Carlos Padilla Esteban - publicado el 14/01/20

Un nuevo año con muchos compromisos y responsabilidades, ¿cómo vivirlo como un tiempo sagrado?

Comienza un nuevo año lleno de desafíos. Un año con tantos propósitos por delante. Tantas cosas por cambiar. Tantas otras por mantener. Quiero ser mejor. Quiero seguir siendo el mismo, auténtico, fiel a mi verdad.

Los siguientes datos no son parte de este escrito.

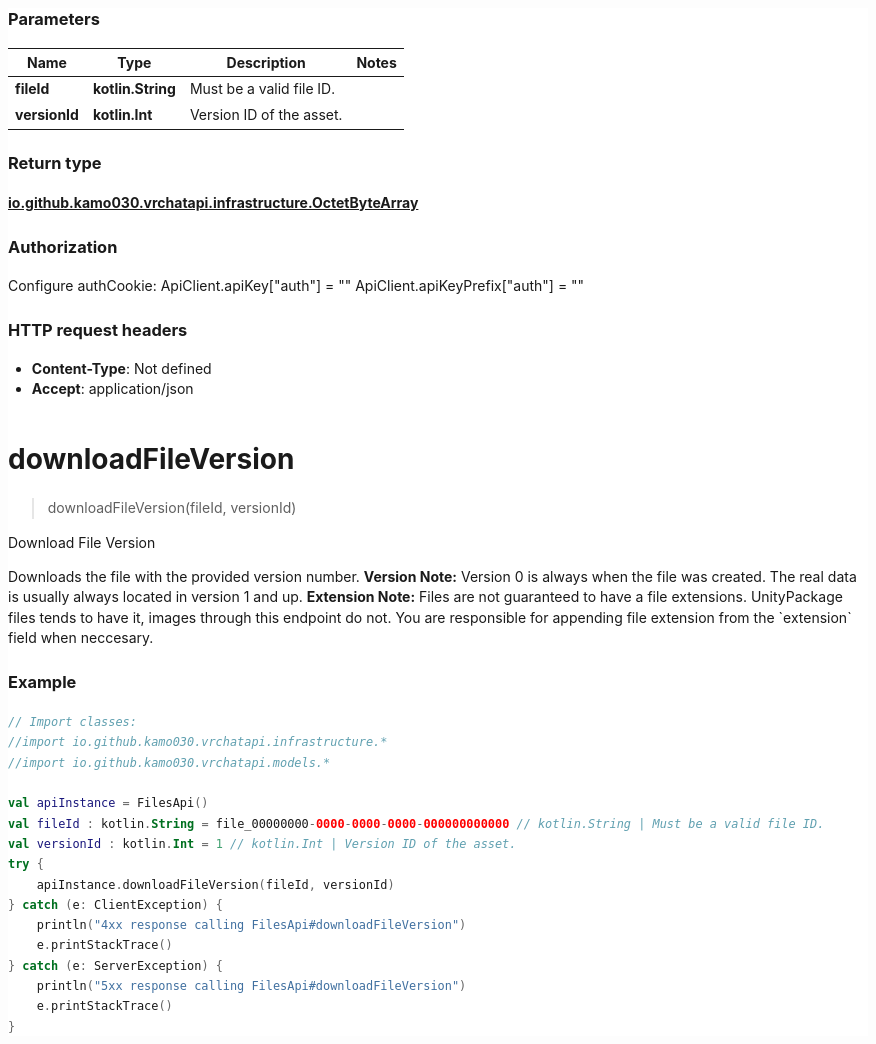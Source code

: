 ### Parameters

Name | Type | Description  | Notes
------------- | ------------- | ------------- | -------------
 **fileId** | **kotlin.String**| Must be a valid file ID. |
 **versionId** | **kotlin.Int**| Version ID of the asset. |

### Return type

[**io.github.kamo030.vrchatapi.infrastructure.OctetByteArray**](io.github.kamo030.vrchatapi.infrastructure.OctetByteArray.md)

### Authorization


Configure authCookie:
    ApiClient.apiKey["auth"] = ""
    ApiClient.apiKeyPrefix["auth"] = ""

### HTTP request headers

 - **Content-Type**: Not defined
 - **Accept**: application/json

<a name="downloadFileVersion"></a>
# **downloadFileVersion**
> downloadFileVersion(fileId, versionId)

Download File Version

Downloads the file with the provided version number.  **Version Note:** Version 0 is always when the file was created. The real data is usually always located in version 1 and up.  **Extension Note:** Files are not guaranteed to have a file extensions. UnityPackage files tends to have it, images through this endpoint do not. You are responsible for appending file extension from the &#x60;extension&#x60; field when neccesary.

### Example
```kotlin
// Import classes:
//import io.github.kamo030.vrchatapi.infrastructure.*
//import io.github.kamo030.vrchatapi.models.*

val apiInstance = FilesApi()
val fileId : kotlin.String = file_00000000-0000-0000-0000-000000000000 // kotlin.String | Must be a valid file ID.
val versionId : kotlin.Int = 1 // kotlin.Int | Version ID of the asset.
try {
    apiInstance.downloadFileVersion(fileId, versionId)
} catch (e: ClientException) {
    println("4xx response calling FilesApi#downloadFileVersion")
    e.printStackTrace()
} catch (e: ServerException) {
    println("5xx response calling FilesApi#downloadFileVersion")
    e.printStackTrace()
}
```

Comienzo un nuevo año lleno de esperanza. Mientras entierro callado las últimas horas del pasado. ¿Volverá a tener flores el jardín de mi alma? ¿O morirán las que ahora florecen al llegar el frío?

¿Despertarán los sueños dormidos? ¿Se mantendrán vivos los recuerdos guardados? ¿O son sólo recuerdos que se olvidan y se pierden desfigurados en algún lugar del alma?

Lo he aprendido a base de golpes, por más que lo quiera intentar el corazón no olvida. Y la tierra que es muy sabia, siempre guarda la semilla, la raíz, el agua, la vida. Lo guarda todo en lo más hondo, en cavernas recónditas.

Por eso me gusta la tierra. Y también amo el mar. La tierra me da estabilidad. El mar me muestra un infinito que no alcanzo. Lo miro desde la arena de mi playa.

No tiemblo ante lo desconocido. No tengo derecho a temblar ante lo nuevo que aún no me pertenece. ¿Soy dueño de algo? Nada es mío. Estoy de paso.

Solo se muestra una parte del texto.